====== DATA TO PROCESS ======

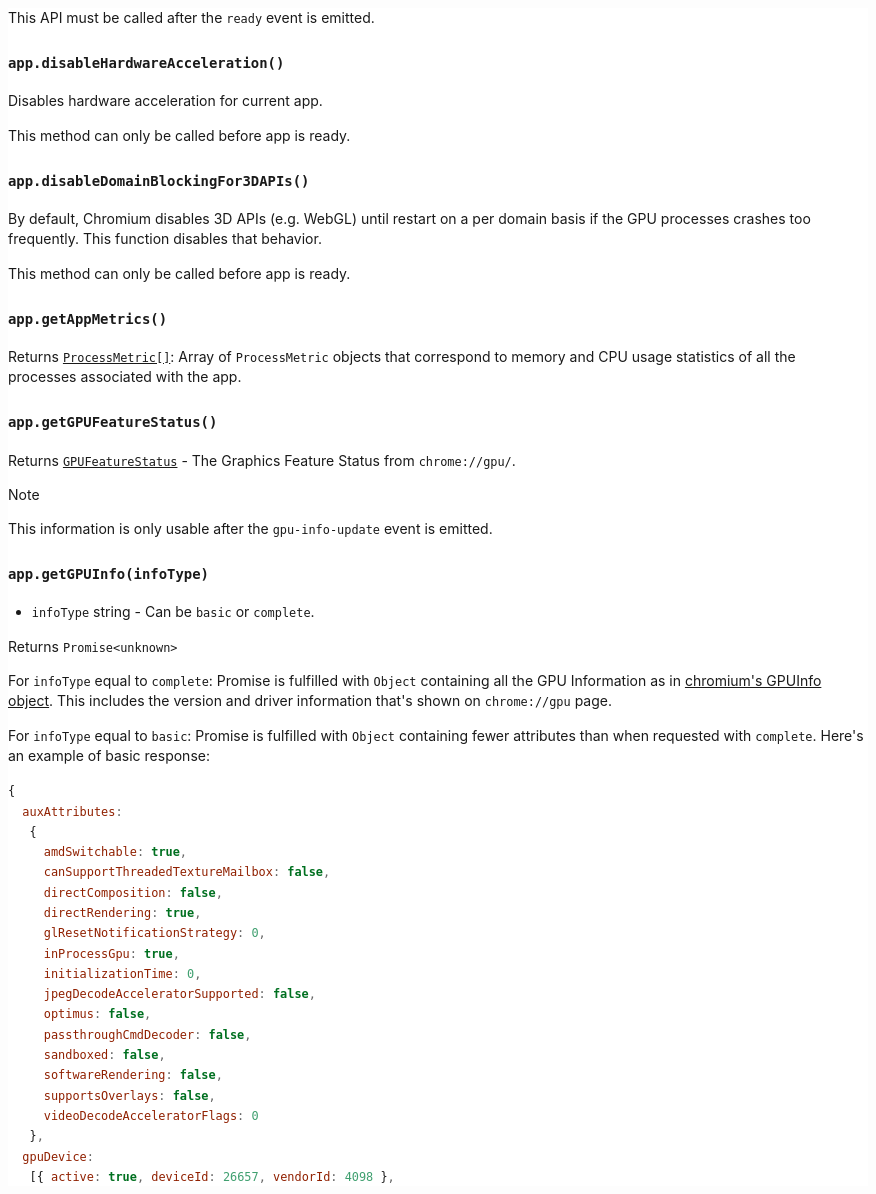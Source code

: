 This API must be called after the `ready` event is emitted.

[doh-providers]: https://source.chromium.org/chromium/chromium/src/+/main:net/dns/public/doh_provider_entry.cc;l=31?q=%22DohProviderEntry::GetList()%22&ss=chromium%2Fchromium%2Fsrc
[RFC8484 § 3]: https://datatracker.ietf.org/doc/html/rfc8484#section-3

### `app.disableHardwareAcceleration()`

Disables hardware acceleration for current app.

This method can only be called before app is ready.

### `app.disableDomainBlockingFor3DAPIs()`

By default, Chromium disables 3D APIs (e.g. WebGL) until restart on a per
domain basis if the GPU processes crashes too frequently. This function
disables that behavior.

This method can only be called before app is ready.

### `app.getAppMetrics()`

Returns [`ProcessMetric[]`](structures/process-metric.md): Array of `ProcessMetric` objects that correspond to memory and CPU usage statistics of all the processes associated with the app.

### `app.getGPUFeatureStatus()`

Returns [`GPUFeatureStatus`](structures/gpu-feature-status.md) - The Graphics Feature Status from `chrome://gpu/`.

> [!NOTE]
> This information is only usable after the `gpu-info-update` event is emitted.

### `app.getGPUInfo(infoType)`

* `infoType` string - Can be `basic` or `complete`.

Returns `Promise<unknown>`

For `infoType` equal to `complete`:
 Promise is fulfilled with `Object` containing all the GPU Information as in [chromium's GPUInfo object](https://chromium.googlesource.com/chromium/src/+/4178e190e9da409b055e5dff469911ec6f6b716f/gpu/config/gpu_info.cc). This includes the version and driver information that's shown on `chrome://gpu` page.

For `infoType` equal to `basic`:
  Promise is fulfilled with `Object` containing fewer attributes than when requested with `complete`. Here's an example of basic response:



```js
{
  auxAttributes:
   {
     amdSwitchable: true,
     canSupportThreadedTextureMailbox: false,
     directComposition: false,
     directRendering: true,
     glResetNotificationStrategy: 0,
     inProcessGpu: true,
     initializationTime: 0,
     jpegDecodeAcceleratorSupported: false,
     optimus: false,
     passthroughCmdDecoder: false,
     sandboxed: false,
     softwareRendering: false,
     supportsOverlays: false,
     videoDecodeAcceleratorFlags: 0
   },
  gpuDevice:
   [{ active: true, deviceId: 26657, vendorId: 4098 },
```

[app-user-model-id]: https://learn.microsoft.com/en-us/windows/win32/shell/appids
[electron-forge]: https://www.electronforge.io/
[electron-packager]: https://github.com/electron/packager
[CFBundleURLTypes]: https://developer.apple.com/library/ios/documentation/General/Reference/InfoPlistKeyReference/Articles/CoreFoundationKeys.html#//apple_ref/doc/uid/TP40009249-102207-TPXREF115
[LSCopyDefaultHandlerForURLScheme]: https://developer.apple.com/documentation/coreservices/1441725-lscopydefaulthandlerforurlscheme?language=objc
[handoff]: https://developer.apple.com/library/ios/documentation/UserExperience/Conceptual/Handoff/HandoffFundamentals/HandoffFundamentals.html
[activity-type]: https://developer.apple.com/library/ios/documentation/Foundation/Reference/NSUserActivity_Class/index.html#//apple_ref/occ/instp/NSUserActivity/activityType
[unity-requirement]: https://help.ubuntu.com/community/UnityLaunchersAndDesktopFiles#Adding_shortcuts_to_a_launcher
[mas-builds]: ../tutorial/mac-app-store-submission-guide.md
[Squirrel-Windows]: https://github.com/Squirrel/Squirrel.Windows
[JumpListBeginListMSDN]: https://learn.microsoft.com/en-us/windows/win32/api/shobjidl_core/nf-shobjidl_core-icustomdestinationlist-beginlist
[about-panel-options]: https://developer.apple.com/reference/appkit/nsapplication/1428479-orderfrontstandardaboutpanelwith?language=objc
[happy-eyeballs-v3]: https://datatracker.ietf.org/doc/draft-pauly-happy-happyeyeballs-v3/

======

_YOUR ASSIGNMENT_
If a line holds a picture, skip the picture and transcribe the rest of the material exactly.

_ANSWER SPACE_
Source code

: This API must be called after the `ready` event is emitted.

[doh-providers]: https://source.chromium.org/chromium/chromium/src/+/main:net/dns/public/doh_provider_entry.cc;l=31?q=%22DohProviderEntry::GetList()%22&ss=chromium%2Fchromium%2Fsrc
[RFC8484 § 3]: https://datatracker.ietf.org/doc/html/rfc8484#section-3

### `app.disableHardwareAcceleration()`

Disables hardware acceleration for current app.

This method can only be called before app is ready.

### `app.disableDomainBlockingFor3DAPIs()`

By default, Chromium disables 3D APIs (e.g. WebGL) until restart on a per
domain basis if the GPU processes crashes too frequently. This function
disables that behavior.

This method can only be called before app is ready.

### `app.getAppMetrics()`

Returns [`ProcessMetric[]`](structures/process-metric.md): Array of `ProcessMetric` objects that correspond to memory and CPU usage statistics of all the processes associated with the app.

### `app.getGPUFeatureStatus()`

Returns [`GPUFeatureStatus`](structures/gpu-feature-status.md) - The Graphics Feature Status from `chrome://gpu/`.

> [!NOTE]
> This information is only usable after the `gpu-info-update` event is emitted.

### `app.getGPUInfo(infoType)`

* `infoType` string - Can be `basic` or `complete`.

Returns `Promise<unknown>`

For `infoType` equal to `complete`:
 Promise is fulfilled with `Object` containing all the GPU Information as in [chromium's GPUInfo object](https://chromium.googlesource.com/chromium/src/+/4178e190e9da409b055e5dff469911ec6f6b716f/gpu/config/gpu_info.cc). This includes the version and driver information that's shown on `chrome://gpu` page.

For `infoType` equal to `basic`:
  Promise is fulfilled with `Object` containing fewer attributes than when requested with `complete`. Here's an example of basic response:



```js
{
  auxAttributes:
   {
     amdSwitchable: true,
     canSupportThreadedTextureMailbox: false,
     directComposition: false,
     directRendering: true,
     glResetNotificationStrategy: 0,
     inProcessGpu: true,
     initializationTime: 0,
     jpegDecodeAcceleratorSupported: false,
     optimus: false,
     passthroughCmdDecoder: false,
     sandboxed: false,
     softwareRendering: false,
     supportsOverlays: false,
     videoDecodeAcceleratorFlags: 0
   },
  gpuDevice:
   [{ active: true, deviceId: 26657, vendorId: 4098 },
```

[app-user-model-id]: https://learn.microsoft.com/en-us/windows/win32/shell/appids
[electron-forge]: https://www.electronforge.io/
[electron-packager]: https://github.com/electron/packager
[CFBundleURLTypes]: https://developer.apple.com/library/ios/documentation/General/Reference/InfoPlistKeyReference/Articles/CoreFoundationKeys.html#//apple_ref/doc/uid/TP40009249-102207-TPXREF115
[LSCopyDefaultHandlerForURLScheme]: https://developer.apple.com/documentation/coreservices/1441725-lscopydefaulthandlerforurlscheme?language=objc
[handoff]: https://developer.apple.com/library/ios/documentation/UserExperience/Conceptual/Handoff/HandoffFundamentals/HandoffFundamentals.html
[activity-type]: https://developer.apple.com/library/ios/documentation/Foundation/Reference/NSUserActivity_Class/index.html#//apple_ref/occ/instp/NSUserActivity/activityType
[unity-requirement]: https://help.ubuntu.com/community/UnityLaunchersAndDesktopFiles#Adding_shortcuts_to_a_launcher
[mas-builds]: ../tutorial/mac-app-store-submission-guide.md
[Squirrel-Windows]: https://github.com/Squirrel/Squirrel.Windows
[JumpListBeginListMSDN]: https://learn.microsoft.com/en-us/windows/win32/api/shobjidl_core/nf-shobjidl_core-icustomdestinationlist-beginlist
[about-panel-options]: https://developer.apple.com/reference/appkit/nsapplication/1428479-orderfrontstandardaboutpanelwith?language=objc
[happy-eyeballs-v3]: https://datatracker.ietf.org/doc/draft-pauly-happy-happyeyeballs-v3/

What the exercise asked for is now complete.